───── SOURCE DATA

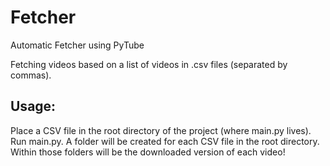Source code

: # Fetcher
Automatic Fetcher using PyTube

Fetching videos based on a list of videos in .csv files (separated by commas).

## Usage:
Place a CSV file in the root directory of the project (where main.py lives).
Run main.py.
A folder will be created for each CSV file in the root directory.
Within those folders will be the downloaded version of each video!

──────────

_TASK DESCRIPTION_
Start at the line holding "Fetching videos based" and retype each line through the end of the material above, both included.

_EXERCISE ANSWER_
Fetching videos based on a list of videos in .csv files (separated by commas).

## Usage:
Place a CSV file in the root directory of the project (where main.py lives).
Run main.py.
A folder will be created for each CSV file in the root directory.
Within those folders will be the downloaded version of each video!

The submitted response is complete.